:: INSTRUCTIONS FOR THE TASK ::
Down to the last line, restate the records word for word, but not the pictures.

___ RECORDED INFORMATION ___

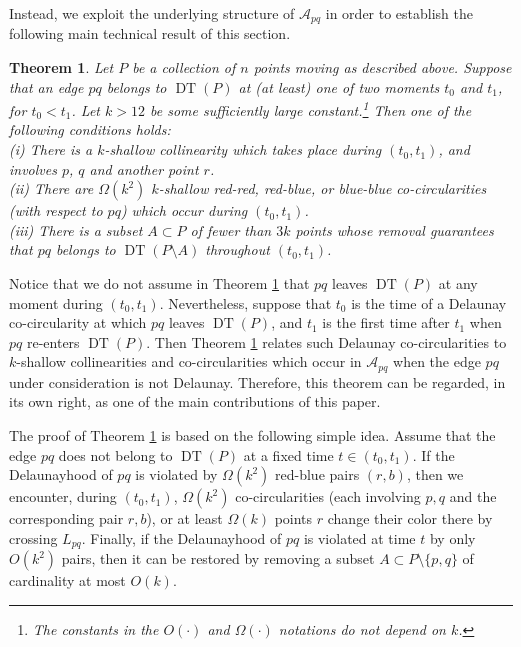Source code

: \documentclass[letter,11pt]{article}
\newtheorem{theorem}{Theorem}[section]
\def\A{\mathcal{A}}
\def \L{{L}}
\def\DT{\mathop{\mathrm{DT}}}
\begin{document}
Instead, we exploit the underlying structure of $\A_{pq}$ in order to establish the following
main technical result of this section.

\begin{theorem}\label{Thm:RedBlue}
Let $P$ be a collection of $n$ points moving as described above. Suppose that an edge $pq$ belongs to $\DT(P)$ at (at least) one of two moments $t_0$ and $t_1$, for $t_0<t_1$.
Let $k>12$ be some sufficiently large constant.\footnote{The constants in the $O(\cdot)$ and $\Omega(\cdot)$ notations do not depend on $k$.}
Then one of the following conditions holds:\\
\indent (i) There is a $k$-shallow collinearity which takes place during $(t_0,t_1)$, and involves $p$, $q$ and another point $r$.\\
\indent (ii) There are $\Omega(k^2)$ $k$-shallow red-red, red-blue, or blue-blue co-circularities (with respect to $pq$) which occur during $(t_0,t_1)$.\\
\indent (iii) There is a subset $A\subset P$ of fewer than $3k$ points whose removal guarantees that $pq$ belongs to $\DT(P\setminus A)$ throughout $(t_0,t_1)$.
\end{theorem}

Notice that we do not assume in Theorem \ref{Thm:RedBlue} that $pq$ leaves $\DT(P)$ at any moment during $(t_0,t_1)$. 
Nevertheless, suppose that $t_0$ is the time of a Delaunay co-circularity at which $pq$ leaves $\DT(P)$, and $t_1$ is the first time after $t_1$ when $pq$ re-enters $\DT(P)$.
Then Theorem \ref{Thm:RedBlue} relates such Delaunay co-circularities to $k$-shallow collinearities and co-circularities which occur in $\A_{pq}$ when the edge $pq$ under consideration is not Delaunay.
Therefore, this theorem can be regarded, in its own right, as one of the main contributions of this paper.






The proof of Theorem \ref{Thm:RedBlue} is based on the following simple idea. Assume that the edge $pq$ does not belong to $\DT(P)$ at a fixed time $t\in (t_0,t_1)$. If the Delaunayhood of $pq$ is violated by $\Omega(k^2)$ red-blue pairs $(r,b)$, then we encounter, during $(t_0,t_1)$, $\Omega(k^2)$ co-circularities (each involving $p,q$ and the corresponding pair $r,b$), or at least $\Omega(k)$ points $r$ change their color there by crossing $\L_{pq}$. 
Finally, if the Delaunayhood of $pq$ is violated at time $t$ by only $O(k^2)$ pairs, then it can be restored by removing a subset $A\subset P\setminus\{p,q\}$ of cardinality at most $O(k)$. 
\end{document}
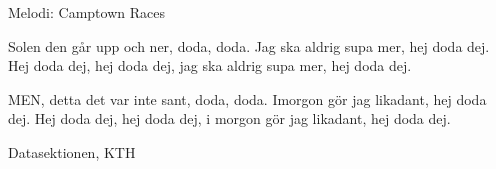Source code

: \begin{song}

\begin{songmeta}
Melodi: Camptown Races
\end{songmeta}

\begin{songtext}
Solen den går upp och ner, doda, doda.
Jag ska aldrig supa mer, hej doda dej.
Hej doda dej, hej doda dej,
jag ska aldrig supa mer, hej doda dej.

MEN, detta det var inte sant, doda, doda.
Imorgon gör jag likadant, hej doda dej.
Hej doda dej, hej doda dej,
i morgon gör jag likadant, hej doda dej.
\end{songtext}

\begin{songnotes}
Datasektionen, KTH
\end{songnotes}

\end{song}
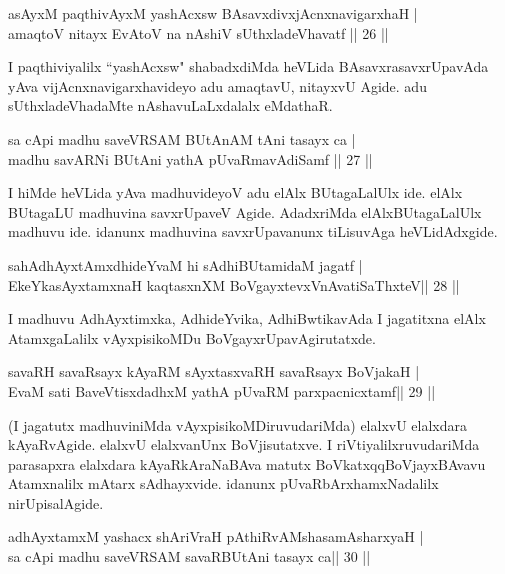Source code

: \begin{shl}
asAyxM paqthivAyxM yashAcxsw BAsavxdivxjAcnxnavigarxhaH |\\
amaqtoV nitayx EvAtoV na nAshiV sUthxladeVhavatf \hfill || 26 || 
\end{shl}
\begin{artha}
I paqthiviyalilx ``yashAcxsw" shabadxdiMda heVLida  BAsavxrasavxrUpavAda yAva vijAcnxnavigarxhavideyo adu amaqtavU, nitayxvU Agide. adu sUthxladeVhadaMte nAshavuLaLxdalalx eMdathaR. 
\end{artha}
\begin{shl}
sa cApi madhu saveVRSAM BUtAnAM tAni tasayx ca |\\
madhu savARNi BUtAni yathA pUvaRmavAdiSamf \hfill || 27 || 
\end{shl}
\begin{artha}
I hiMde heVLida yAva madhuvideyoV adu elAlx BUtagaLalUlx ide. elAlx BUtagaLU madhuvina savxrUpaveV Agide. AdadxriMda elAlxBUtagaLalUlx madhuvu ide. idanunx madhuvina savxrUpavanunx tiLisuvAga heVLidAdxgide.    
\end{artha}
\begin{shl}
sahAdhAyxtAmxdhideYvaM hi sAdhiBUtamidaM jagatf |\\
EkeYkasAyx\s \s tamxnaH kaqtasxnXM BoVgayxtevxVnAvatiSaThxteV\hfill  || 28 || 
\end{shl}
\begin{artha}
I madhuvu AdhAyxtimxka, AdhideYvika, AdhiBwtikavAda I jagatitxna elAlx AtamxgaLalilx vAyxpisikoMDu BoVgayxrUpavAgirutatxde. 
\end{artha}
\begin{shl}
savaRH savaRsayx kAyaRM sAyxtasxvaRH savaRsayx BoVjakaH |\\
EvaM sati BaveVtisxdadhxM yathA pUvaRM parxpacnicxtamf\hfill  || 29 ||
\end{shl}
\begin{artha}
(I jagatutx madhuviniMda vAyxpisikoMDiruvudariMda) elalxvU elalxdara kAyaRvAgide. elalxvU elalxvanUnx BoVjisutatxve. I riVtiyalilxruvudariMda parasapxra elalxdara kAyaRkAraNaBAva matutx BoVkatxqqBoVjayxBAvavu Atamxnalilx mAtarx sAdhayxvide. idanunx pUvaRbArxhamxNadalilx nirUpisalAgide.  
\end{artha}
\begin{shl}
adhAyxtamxM yashacx shAriVraH pAthiRvAMshasamAsharxyaH |\\
sa cApi madhu saveVRSAM savaRBUtAni tasayx ca\hfill  || 30 || 
\end{shl}

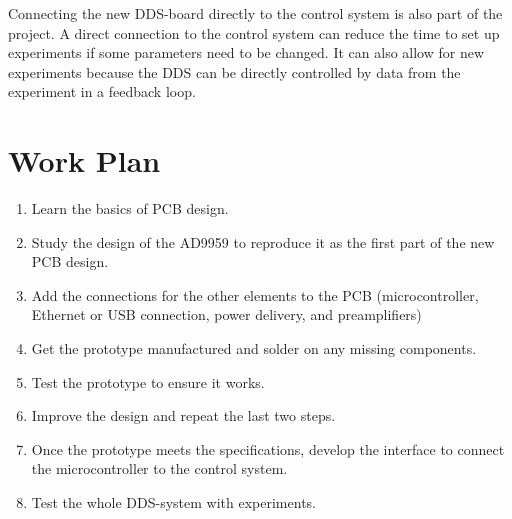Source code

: \documentclass[10pt]{article}
\begin{document}
Connecting the new DDS-board directly to the control system is also part of the project. A direct connection to the control system can reduce the time to set up experiments if some parameters need to be changed. It can also allow for new experiments because the DDS can be directly controlled by data from the experiment in a feedback loop.


\newpage

\section*{Work Plan}

\begin{enumerate}
	\item Learn the basics of PCB design.

	\item Study the design of the AD9959 to reproduce it as the first part of the new PCB design.

	\item Add the connections for the other elements to the PCB (microcontroller, Ethernet or USB connection, power delivery, and preamplifiers)

	\item Get the prototype manufactured and solder on any missing components.

	\item Test the prototype to ensure it works.

	\item Improve the design and repeat the last two steps.

	\item Once the prototype meets the specifications, develop the interface to connect the microcontroller to the control system.

	\item Test the whole DDS-system with experiments. 

\end{enumerate}

\printbibliography[heading=bibintoc,title={Bibliography}]
\end{document}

___

:: RESPONSE FOR THIS EXERCISE ::
Source code

: \documentclass[letter,11pt]{article}
\newtheorem{theorem}{Theorem}[section]
\def\A{\mathcal{A}}
\def \L{{L}}
\def\DT{\mathop{\mathrm{DT}}}
\begin{document}
Instead, we exploit the underlying structure of $\A_{pq}$ in order to establish the following
main technical result of this section.

\begin{theorem}\label{Thm:RedBlue}
Let $P$ be a collection of $n$ points moving as described above. Suppose that an edge $pq$ belongs to $\DT(P)$ at (at least) one of two moments $t_0$ and $t_1$, for $t_0<t_1$.
Let $k>12$ be some sufficiently large constant.\footnote{The constants in the $O(\cdot)$ and $\Omega(\cdot)$ notations do not depend on $k$.}
Then one of the following conditions holds:\\
\indent (i) There is a $k$-shallow collinearity which takes place during $(t_0,t_1)$, and involves $p$, $q$ and another point $r$.\\
\indent (ii) There are $\Omega(k^2)$ $k$-shallow red-red, red-blue, or blue-blue co-circularities (with respect to $pq$) which occur during $(t_0,t_1)$.\\
\indent (iii) There is a subset $A\subset P$ of fewer than $3k$ points whose removal guarantees that $pq$ belongs to $\DT(P\setminus A)$ throughout $(t_0,t_1)$.
\end{theorem}

Notice that we do not assume in Theorem \ref{Thm:RedBlue} that $pq$ leaves $\DT(P)$ at any moment during $(t_0,t_1)$. 
Nevertheless, suppose that $t_0$ is the time of a Delaunay co-circularity at which $pq$ leaves $\DT(P)$, and $t_1$ is the first time after $t_1$ when $pq$ re-enters $\DT(P)$.
Then Theorem \ref{Thm:RedBlue} relates such Delaunay co-circularities to $k$-shallow collinearities and co-circularities which occur in $\A_{pq}$ when the edge $pq$ under consideration is not Delaunay.
Therefore, this theorem can be regarded, in its own right, as one of the main contributions of this paper.






The proof of Theorem \ref{Thm:RedBlue} is based on the following simple idea. Assume that the edge $pq$ does not belong to $\DT(P)$ at a fixed time $t\in (t_0,t_1)$. If the Delaunayhood of $pq$ is violated by $\Omega(k^2)$ red-blue pairs $(r,b)$, then we encounter, during $(t_0,t_1)$, $\Omega(k^2)$ co-circularities (each involving $p,q$ and the corresponding pair $r,b$), or at least $\Omega(k)$ points $r$ change their color there by crossing $\L_{pq}$. 
Finally, if the Delaunayhood of $pq$ is violated at time $t$ by only $O(k^2)$ pairs, then it can be restored by removing a subset $A\subset P\setminus\{p,q\}$ of cardinality at most $O(k)$. 
\end{document}
Source code

: \begin{song}

\begin{songmeta}
Melodi: Camptown Races
\end{songmeta}

\begin{songtext}
Solen den går upp och ner, doda, doda.
Jag ska aldrig supa mer, hej doda dej.
Hej doda dej, hej doda dej,
jag ska aldrig supa mer, hej doda dej.

MEN, detta det var inte sant, doda, doda.
Imorgon gör jag likadant, hej doda dej.
Hej doda dej, hej doda dej,
i morgon gör jag likadant, hej doda dej.
\end{songtext}

\begin{songnotes}
Datasektionen, KTH
\end{songnotes}

\end{song}
Source code

: \begin{shl}
asAyxM paqthivAyxM yashAcxsw BAsavxdivxjAcnxnavigarxhaH |\\
amaqtoV nitayx EvAtoV na nAshiV sUthxladeVhavatf \hfill || 26 || 
\end{shl}
\begin{artha}
I paqthiviyalilx ``yashAcxsw" shabadxdiMda heVLida  BAsavxrasavxrUpavAda yAva vijAcnxnavigarxhavideyo adu amaqtavU, nitayxvU Agide. adu sUthxladeVhadaMte nAshavuLaLxdalalx eMdathaR. 
\end{artha}
\begin{shl}
sa cApi madhu saveVRSAM BUtAnAM tAni tasayx ca |\\
madhu savARNi BUtAni yathA pUvaRmavAdiSamf \hfill || 27 || 
\end{shl}
\begin{artha}
I hiMde heVLida yAva madhuvideyoV adu elAlx BUtagaLalUlx ide. elAlx BUtagaLU madhuvina savxrUpaveV Agide. AdadxriMda elAlxBUtagaLalUlx madhuvu ide. idanunx madhuvina savxrUpavanunx tiLisuvAga heVLidAdxgide.    
\end{artha}
\begin{shl}
sahAdhAyxtAmxdhideYvaM hi sAdhiBUtamidaM jagatf |\\
EkeYkasAyx\s \s tamxnaH kaqtasxnXM BoVgayxtevxVnAvatiSaThxteV\hfill  || 28 || 
\end{shl}
\begin{artha}
I madhuvu AdhAyxtimxka, AdhideYvika, AdhiBwtikavAda I jagatitxna elAlx AtamxgaLalilx vAyxpisikoMDu BoVgayxrUpavAgirutatxde. 
\end{artha}
\begin{shl}
savaRH savaRsayx kAyaRM sAyxtasxvaRH savaRsayx BoVjakaH |\\
EvaM sati BaveVtisxdadhxM yathA pUvaRM parxpacnicxtamf\hfill  || 29 ||
\end{shl}
\begin{artha}
(I jagatutx madhuviniMda vAyxpisikoMDiruvudariMda) elalxvU elalxdara kAyaRvAgide. elalxvU elalxvanUnx BoVjisutatxve. I riVtiyalilxruvudariMda parasapxra elalxdara kAyaRkAraNaBAva matutx BoVkatxqqBoVjayxBAvavu Atamxnalilx mAtarx sAdhayxvide. idanunx pUvaRbArxhamxNadalilx nirUpisalAgide.  
\end{artha}
\begin{shl}
adhAyxtamxM yashacx shAriVraH pAthiRvAMshasamAsharxyaH |\\
sa cApi madhu saveVRSAM savaRBUtAni tasayx ca\hfill  || 30 || 
\end{shl}

Source code

: \documentclass[10pt]{article}
\begin{document}
Connecting the new DDS-board directly to the control system is also part of the project. A direct connection to the control system can reduce the time to set up experiments if some parameters need to be changed. It can also allow for new experiments because the DDS can be directly controlled by data from the experiment in a feedback loop.


\newpage

\section*{Work Plan}

\begin{enumerate}
	\item Learn the basics of PCB design.

	\item Study the design of the AD9959 to reproduce it as the first part of the new PCB design.

	\item Add the connections for the other elements to the PCB (microcontroller, Ethernet or USB connection, power delivery, and preamplifiers)

	\item Get the prototype manufactured and solder on any missing components.

	\item Test the prototype to ensure it works.

	\item Improve the design and repeat the last two steps.

	\item Once the prototype meets the specifications, develop the interface to connect the microcontroller to the control system.

	\item Test the whole DDS-system with experiments. 

\end{enumerate}

\printbibliography[heading=bibintoc,title={Bibliography}]
\end{document}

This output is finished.